The division bench of Justices Manmohan Sarin and Madan B. Lokur debarred R.K. Anand, the defence lawyer, and I.U. Khan, the special public prosecutor, from practising for four months and slapped them with a fine of Rs.2,000 each after the authenticity of a undercover operation conducted by NDTV was established.

The sting, conducted last year, showed the advocates asking Sunil Kulkarni to change his testimony to favour Sanjeev Nanda, accused of mowing down six people on Lodhi Road in central Delhi in the early hours of Jan 10, 1999.

Senior lawyer Lalit Bhasin said: “This jurisdiction vests with the Bar Council of India. Generally the Bar takes cognizance of the conduct or misconduct of lawyer in accordance with the Advocate Act and the Bar Council of India’s rule.”

While senior lawyer Kamini Jaiswal agreed that the high court did not have the power to debar the lawyers, she called for stringent punishment for those engaging in malpractices.
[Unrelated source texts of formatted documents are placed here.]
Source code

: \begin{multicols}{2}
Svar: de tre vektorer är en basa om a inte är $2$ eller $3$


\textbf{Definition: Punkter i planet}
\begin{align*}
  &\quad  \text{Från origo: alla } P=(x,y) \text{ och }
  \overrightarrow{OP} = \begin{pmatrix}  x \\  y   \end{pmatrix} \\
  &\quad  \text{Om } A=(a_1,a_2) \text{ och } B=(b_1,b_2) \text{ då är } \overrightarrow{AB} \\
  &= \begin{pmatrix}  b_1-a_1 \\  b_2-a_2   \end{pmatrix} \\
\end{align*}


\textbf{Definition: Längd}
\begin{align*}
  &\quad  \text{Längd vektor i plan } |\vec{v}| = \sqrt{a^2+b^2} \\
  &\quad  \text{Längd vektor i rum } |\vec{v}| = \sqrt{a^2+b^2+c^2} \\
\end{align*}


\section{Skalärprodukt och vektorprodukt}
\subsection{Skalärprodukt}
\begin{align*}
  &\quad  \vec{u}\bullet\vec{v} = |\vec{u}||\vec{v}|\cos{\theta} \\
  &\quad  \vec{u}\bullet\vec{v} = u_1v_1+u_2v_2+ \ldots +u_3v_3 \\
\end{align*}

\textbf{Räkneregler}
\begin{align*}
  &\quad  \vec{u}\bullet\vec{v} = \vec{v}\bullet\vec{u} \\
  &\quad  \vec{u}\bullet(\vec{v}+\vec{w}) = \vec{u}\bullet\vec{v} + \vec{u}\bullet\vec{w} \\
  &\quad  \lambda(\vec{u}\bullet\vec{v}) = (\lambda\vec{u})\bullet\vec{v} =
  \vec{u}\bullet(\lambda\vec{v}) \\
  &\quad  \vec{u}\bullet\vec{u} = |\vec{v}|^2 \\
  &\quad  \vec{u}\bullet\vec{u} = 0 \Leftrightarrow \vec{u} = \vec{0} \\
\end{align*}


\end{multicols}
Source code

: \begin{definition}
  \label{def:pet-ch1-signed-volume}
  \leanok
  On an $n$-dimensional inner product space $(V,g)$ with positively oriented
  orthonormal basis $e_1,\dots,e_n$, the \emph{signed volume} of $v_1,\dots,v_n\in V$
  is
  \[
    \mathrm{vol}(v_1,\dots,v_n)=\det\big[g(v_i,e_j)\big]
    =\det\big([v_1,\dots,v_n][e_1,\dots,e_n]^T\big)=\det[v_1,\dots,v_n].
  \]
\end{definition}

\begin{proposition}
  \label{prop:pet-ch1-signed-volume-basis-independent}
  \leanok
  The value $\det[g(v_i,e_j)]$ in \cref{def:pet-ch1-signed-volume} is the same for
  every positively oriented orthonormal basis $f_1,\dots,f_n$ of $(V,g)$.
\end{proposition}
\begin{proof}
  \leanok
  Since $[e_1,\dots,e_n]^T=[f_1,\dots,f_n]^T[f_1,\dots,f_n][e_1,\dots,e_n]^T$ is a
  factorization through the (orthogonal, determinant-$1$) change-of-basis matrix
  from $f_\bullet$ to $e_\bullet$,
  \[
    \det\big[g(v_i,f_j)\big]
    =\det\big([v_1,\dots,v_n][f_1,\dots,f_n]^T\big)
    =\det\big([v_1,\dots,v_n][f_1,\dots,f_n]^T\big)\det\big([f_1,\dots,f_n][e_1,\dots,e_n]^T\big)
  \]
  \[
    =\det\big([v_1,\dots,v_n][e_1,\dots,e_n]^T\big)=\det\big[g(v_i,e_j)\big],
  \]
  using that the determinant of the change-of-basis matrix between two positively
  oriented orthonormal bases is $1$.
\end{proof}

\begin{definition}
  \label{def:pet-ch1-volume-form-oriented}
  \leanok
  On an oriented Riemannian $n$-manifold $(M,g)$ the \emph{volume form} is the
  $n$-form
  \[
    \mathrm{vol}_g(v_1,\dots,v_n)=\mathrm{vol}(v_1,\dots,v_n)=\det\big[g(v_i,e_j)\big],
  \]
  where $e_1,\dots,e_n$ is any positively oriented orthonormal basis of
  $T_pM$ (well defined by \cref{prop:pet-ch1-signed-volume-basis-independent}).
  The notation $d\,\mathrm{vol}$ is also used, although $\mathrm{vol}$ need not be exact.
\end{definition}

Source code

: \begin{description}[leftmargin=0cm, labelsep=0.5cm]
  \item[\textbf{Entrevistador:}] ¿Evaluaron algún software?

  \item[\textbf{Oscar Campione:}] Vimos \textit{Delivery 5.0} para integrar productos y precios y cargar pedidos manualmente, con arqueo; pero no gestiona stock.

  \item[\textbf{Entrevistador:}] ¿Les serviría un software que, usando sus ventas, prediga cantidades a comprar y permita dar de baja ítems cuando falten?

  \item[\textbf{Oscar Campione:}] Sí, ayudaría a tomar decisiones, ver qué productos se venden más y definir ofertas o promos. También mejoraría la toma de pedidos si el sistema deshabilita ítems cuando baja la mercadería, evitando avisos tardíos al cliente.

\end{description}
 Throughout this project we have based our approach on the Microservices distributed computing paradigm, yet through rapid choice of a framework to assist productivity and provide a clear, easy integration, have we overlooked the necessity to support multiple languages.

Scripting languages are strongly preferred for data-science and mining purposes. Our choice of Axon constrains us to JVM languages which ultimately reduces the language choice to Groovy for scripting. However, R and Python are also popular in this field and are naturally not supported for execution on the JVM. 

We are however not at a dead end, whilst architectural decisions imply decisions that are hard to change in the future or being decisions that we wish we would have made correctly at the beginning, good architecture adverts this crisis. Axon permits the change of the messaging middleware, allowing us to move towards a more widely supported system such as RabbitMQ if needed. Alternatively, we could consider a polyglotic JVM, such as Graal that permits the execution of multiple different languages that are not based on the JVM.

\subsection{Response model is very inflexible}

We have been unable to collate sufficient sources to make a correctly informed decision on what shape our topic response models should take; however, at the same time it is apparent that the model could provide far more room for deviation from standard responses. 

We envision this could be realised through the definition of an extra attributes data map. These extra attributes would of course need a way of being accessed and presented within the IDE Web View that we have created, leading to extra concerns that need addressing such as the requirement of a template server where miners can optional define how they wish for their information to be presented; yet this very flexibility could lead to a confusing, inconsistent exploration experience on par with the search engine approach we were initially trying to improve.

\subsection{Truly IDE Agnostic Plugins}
“A constitutional bench of the Supreme Court has given the power to debar or cancel the license of a lawyer to the Bar Council of India. But what is peculiar is that so much time has passed but the Bar has not taken any decision in this regard.
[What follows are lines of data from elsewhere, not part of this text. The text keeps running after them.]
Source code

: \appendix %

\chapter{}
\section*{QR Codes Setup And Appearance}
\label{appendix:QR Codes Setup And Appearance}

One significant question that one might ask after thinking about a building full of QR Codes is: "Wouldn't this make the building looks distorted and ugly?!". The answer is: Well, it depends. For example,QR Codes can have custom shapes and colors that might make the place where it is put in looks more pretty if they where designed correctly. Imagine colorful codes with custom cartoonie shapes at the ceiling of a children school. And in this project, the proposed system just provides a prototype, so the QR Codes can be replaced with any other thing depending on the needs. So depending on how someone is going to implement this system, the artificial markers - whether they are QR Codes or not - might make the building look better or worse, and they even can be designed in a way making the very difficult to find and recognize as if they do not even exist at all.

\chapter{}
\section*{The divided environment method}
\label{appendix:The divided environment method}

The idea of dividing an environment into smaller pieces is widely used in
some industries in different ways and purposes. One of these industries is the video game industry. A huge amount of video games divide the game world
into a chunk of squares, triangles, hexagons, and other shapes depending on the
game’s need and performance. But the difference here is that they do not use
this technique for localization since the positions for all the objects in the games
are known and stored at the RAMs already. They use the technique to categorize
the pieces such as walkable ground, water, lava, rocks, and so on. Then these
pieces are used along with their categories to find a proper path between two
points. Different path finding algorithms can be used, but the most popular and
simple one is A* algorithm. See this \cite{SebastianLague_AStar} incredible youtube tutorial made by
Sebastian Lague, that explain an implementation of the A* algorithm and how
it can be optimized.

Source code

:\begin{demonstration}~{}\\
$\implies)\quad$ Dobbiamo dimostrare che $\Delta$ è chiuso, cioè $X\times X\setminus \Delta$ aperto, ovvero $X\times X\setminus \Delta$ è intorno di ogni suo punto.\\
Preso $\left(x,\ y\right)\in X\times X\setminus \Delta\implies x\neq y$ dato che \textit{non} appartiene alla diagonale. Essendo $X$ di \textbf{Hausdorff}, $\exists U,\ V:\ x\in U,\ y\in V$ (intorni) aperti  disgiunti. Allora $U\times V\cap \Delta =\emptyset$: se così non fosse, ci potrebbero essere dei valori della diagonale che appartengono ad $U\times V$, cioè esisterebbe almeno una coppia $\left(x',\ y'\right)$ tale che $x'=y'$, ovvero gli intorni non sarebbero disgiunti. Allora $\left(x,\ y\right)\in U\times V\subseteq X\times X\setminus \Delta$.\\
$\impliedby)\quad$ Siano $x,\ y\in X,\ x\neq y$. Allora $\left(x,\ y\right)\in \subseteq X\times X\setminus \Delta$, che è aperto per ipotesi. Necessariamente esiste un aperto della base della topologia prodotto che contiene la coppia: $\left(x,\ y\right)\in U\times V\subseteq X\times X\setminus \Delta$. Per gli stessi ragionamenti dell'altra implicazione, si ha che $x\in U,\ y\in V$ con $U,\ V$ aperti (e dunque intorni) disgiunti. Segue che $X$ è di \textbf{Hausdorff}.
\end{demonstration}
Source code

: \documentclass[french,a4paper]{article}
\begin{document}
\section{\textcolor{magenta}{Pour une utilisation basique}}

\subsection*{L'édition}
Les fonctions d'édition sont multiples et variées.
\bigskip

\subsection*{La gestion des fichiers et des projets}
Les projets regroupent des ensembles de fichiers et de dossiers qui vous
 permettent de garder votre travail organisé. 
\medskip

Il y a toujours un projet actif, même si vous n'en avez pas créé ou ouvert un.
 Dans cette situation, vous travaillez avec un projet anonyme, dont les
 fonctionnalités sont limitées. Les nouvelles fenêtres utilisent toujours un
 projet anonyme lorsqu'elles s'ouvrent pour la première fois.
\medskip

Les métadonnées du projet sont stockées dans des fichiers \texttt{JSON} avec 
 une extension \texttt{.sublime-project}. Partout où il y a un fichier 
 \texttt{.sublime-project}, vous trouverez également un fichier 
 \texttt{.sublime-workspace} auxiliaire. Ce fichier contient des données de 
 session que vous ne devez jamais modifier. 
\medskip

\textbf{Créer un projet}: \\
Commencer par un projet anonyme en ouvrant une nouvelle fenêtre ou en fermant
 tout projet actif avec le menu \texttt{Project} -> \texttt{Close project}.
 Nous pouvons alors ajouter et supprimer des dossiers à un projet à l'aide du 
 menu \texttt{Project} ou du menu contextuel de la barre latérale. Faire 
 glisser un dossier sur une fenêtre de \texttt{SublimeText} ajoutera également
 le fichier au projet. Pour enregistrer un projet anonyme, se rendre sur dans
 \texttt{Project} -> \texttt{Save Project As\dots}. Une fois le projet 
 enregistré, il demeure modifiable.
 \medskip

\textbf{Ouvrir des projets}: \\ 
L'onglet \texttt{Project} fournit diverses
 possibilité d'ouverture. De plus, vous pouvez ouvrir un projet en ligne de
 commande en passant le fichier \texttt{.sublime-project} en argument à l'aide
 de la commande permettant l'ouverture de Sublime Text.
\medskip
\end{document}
“Moreover the punishment of debarring the lawyers from practice for four months and a fine of Rs.2,000 is highly inadequate. The reputation of the lawyers have taken a beating after the expose and a stringent punishment is called for the guilty,” Jaiswal said.

Bhasin, however, passed off the expose as a one-off incident.

“The expose is an aberration. The role of legal profession has not taken any beating, as right from the freedom struggle to the current cabinet, the lawyers are contributing largely in the public life,” Bhasin said.